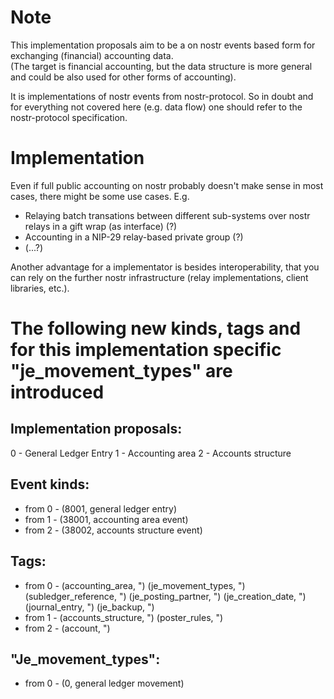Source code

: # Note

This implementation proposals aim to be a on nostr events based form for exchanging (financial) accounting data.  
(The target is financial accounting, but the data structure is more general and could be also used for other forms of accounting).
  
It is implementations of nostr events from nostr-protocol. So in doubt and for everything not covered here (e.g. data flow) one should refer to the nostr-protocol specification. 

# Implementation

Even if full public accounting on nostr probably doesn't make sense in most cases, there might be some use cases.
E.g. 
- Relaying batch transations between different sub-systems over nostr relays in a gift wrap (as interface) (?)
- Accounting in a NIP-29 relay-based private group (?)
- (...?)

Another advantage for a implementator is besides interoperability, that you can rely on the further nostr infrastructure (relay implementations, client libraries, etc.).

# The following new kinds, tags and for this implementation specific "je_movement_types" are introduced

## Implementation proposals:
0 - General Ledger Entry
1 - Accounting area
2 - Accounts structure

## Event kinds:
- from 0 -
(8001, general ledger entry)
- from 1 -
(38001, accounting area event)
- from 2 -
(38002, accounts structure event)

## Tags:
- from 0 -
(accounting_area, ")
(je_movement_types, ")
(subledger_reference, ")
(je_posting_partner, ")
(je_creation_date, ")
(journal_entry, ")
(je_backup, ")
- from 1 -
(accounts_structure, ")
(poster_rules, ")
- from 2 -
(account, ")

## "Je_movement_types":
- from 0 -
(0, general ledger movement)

—————

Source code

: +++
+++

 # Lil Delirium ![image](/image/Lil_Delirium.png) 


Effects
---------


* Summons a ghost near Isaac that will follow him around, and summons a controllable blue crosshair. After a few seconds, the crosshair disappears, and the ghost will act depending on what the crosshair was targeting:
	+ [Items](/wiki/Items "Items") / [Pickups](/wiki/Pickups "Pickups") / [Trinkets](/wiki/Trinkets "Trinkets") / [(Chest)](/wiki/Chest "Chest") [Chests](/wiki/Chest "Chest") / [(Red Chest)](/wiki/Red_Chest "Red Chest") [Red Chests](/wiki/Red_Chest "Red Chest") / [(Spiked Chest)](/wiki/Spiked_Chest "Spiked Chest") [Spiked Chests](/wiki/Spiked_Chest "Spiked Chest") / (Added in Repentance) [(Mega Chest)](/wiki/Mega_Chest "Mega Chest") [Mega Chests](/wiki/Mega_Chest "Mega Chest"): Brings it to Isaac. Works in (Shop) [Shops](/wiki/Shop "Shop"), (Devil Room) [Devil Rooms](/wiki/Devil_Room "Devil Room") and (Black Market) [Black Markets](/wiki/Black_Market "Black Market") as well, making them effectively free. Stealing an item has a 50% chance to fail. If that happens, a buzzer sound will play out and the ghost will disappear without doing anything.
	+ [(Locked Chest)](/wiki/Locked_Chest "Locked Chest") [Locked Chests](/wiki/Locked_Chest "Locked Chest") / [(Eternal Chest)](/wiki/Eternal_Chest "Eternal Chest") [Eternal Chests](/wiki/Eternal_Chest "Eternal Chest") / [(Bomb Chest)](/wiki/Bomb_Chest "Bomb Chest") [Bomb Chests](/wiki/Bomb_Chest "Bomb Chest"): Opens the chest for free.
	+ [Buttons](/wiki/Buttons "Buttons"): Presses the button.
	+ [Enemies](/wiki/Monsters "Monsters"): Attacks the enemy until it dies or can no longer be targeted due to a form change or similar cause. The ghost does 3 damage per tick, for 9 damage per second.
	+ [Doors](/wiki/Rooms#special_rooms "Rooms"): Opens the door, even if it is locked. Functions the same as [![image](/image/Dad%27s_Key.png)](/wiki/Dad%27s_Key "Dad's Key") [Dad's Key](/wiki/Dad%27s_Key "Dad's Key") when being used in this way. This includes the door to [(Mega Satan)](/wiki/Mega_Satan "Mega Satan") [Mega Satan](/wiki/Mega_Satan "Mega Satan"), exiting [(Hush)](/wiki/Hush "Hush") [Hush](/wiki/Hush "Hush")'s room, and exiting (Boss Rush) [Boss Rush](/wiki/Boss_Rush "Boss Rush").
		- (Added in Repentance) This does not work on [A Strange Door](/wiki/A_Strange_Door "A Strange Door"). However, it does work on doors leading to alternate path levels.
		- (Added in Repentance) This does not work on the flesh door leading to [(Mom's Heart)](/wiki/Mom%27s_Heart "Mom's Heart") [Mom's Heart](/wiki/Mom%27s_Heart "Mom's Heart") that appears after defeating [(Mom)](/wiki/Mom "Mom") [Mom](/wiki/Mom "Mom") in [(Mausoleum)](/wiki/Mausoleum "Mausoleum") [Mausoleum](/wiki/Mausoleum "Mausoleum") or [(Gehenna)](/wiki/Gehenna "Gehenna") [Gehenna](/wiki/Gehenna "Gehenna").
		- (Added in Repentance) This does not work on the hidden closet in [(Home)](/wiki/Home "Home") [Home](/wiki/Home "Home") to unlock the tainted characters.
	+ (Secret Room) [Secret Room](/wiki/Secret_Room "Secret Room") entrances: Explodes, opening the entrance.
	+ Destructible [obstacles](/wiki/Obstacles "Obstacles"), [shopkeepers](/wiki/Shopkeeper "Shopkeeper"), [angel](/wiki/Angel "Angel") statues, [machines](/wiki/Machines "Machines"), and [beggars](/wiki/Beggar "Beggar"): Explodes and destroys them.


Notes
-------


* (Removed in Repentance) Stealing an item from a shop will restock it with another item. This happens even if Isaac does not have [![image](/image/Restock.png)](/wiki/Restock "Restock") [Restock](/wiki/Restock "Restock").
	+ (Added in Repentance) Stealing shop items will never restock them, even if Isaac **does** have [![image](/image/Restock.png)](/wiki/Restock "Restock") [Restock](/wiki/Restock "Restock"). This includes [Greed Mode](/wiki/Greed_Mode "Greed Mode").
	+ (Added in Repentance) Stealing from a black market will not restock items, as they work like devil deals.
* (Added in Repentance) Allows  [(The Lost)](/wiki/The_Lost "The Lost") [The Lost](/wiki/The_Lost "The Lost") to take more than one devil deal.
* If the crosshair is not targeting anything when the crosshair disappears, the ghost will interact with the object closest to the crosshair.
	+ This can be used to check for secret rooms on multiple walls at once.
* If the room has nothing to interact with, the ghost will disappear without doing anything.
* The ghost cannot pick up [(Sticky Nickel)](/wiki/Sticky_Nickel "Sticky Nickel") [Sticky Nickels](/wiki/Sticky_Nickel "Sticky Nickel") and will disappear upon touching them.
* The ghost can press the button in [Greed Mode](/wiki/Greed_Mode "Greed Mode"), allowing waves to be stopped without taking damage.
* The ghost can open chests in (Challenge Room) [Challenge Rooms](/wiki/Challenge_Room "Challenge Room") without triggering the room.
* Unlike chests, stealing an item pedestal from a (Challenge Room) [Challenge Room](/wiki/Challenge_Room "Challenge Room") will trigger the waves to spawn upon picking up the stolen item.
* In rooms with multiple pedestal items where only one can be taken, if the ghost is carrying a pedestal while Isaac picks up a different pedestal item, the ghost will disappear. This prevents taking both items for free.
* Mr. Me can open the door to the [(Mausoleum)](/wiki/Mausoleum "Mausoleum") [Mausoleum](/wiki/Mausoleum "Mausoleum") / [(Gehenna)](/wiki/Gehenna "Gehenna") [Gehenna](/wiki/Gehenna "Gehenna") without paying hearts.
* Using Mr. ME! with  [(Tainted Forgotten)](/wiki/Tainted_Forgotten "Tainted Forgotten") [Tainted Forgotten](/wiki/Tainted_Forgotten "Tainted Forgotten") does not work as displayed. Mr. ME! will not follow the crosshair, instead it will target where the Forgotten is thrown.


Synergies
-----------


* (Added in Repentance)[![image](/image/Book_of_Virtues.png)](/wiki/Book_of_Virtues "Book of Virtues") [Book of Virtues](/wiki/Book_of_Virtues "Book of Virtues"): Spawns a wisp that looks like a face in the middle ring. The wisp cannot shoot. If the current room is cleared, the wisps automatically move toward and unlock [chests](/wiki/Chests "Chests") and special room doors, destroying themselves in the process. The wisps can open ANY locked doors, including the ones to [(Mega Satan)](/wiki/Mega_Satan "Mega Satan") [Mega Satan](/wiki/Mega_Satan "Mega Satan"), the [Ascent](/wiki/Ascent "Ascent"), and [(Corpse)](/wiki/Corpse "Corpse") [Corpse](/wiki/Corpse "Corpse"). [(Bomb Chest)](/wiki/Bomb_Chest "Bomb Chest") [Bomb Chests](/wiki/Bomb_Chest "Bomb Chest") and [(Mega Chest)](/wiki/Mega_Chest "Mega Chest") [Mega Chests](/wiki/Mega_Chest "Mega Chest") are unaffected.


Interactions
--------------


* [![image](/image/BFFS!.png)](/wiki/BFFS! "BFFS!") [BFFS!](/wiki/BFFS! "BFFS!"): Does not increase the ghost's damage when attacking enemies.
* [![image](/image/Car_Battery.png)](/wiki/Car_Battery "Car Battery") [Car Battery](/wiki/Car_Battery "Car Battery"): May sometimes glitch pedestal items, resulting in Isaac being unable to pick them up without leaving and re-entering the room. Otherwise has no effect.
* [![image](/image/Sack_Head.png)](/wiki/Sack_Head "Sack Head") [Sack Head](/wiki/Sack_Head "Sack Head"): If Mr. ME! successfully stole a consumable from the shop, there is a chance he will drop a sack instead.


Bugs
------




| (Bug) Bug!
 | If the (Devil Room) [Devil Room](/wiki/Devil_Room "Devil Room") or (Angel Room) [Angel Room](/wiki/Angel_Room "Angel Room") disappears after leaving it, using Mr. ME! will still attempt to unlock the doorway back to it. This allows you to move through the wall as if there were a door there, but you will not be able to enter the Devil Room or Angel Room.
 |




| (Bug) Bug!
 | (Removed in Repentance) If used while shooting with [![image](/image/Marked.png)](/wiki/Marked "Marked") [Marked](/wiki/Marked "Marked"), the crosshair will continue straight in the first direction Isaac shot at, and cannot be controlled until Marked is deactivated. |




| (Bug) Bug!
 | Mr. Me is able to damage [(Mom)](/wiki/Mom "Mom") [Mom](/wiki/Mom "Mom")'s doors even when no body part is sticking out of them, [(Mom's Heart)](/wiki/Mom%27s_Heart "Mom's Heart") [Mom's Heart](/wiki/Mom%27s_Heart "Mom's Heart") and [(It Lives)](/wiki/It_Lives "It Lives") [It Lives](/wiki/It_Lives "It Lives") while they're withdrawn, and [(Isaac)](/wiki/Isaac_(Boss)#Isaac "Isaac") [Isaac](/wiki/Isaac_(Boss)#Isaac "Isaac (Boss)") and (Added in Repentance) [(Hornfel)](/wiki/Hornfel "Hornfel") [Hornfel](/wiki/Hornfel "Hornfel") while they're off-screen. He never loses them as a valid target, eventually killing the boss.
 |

—————

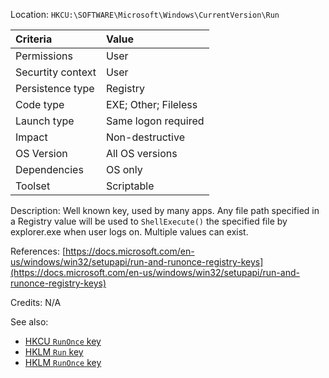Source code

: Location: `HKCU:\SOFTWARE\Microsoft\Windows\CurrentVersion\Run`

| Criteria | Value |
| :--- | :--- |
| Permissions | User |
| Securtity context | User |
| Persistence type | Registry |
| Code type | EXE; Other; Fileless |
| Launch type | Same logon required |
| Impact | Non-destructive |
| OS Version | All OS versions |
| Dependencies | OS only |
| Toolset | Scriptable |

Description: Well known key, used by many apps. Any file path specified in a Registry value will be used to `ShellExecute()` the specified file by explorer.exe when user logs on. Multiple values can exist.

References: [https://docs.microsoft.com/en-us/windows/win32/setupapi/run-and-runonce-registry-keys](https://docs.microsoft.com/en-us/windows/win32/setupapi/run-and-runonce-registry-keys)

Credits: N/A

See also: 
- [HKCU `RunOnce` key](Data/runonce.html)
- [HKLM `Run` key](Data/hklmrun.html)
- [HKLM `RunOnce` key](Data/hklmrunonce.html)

—————

Check each line above for "there" and give the number of lines that match, nothing more.

3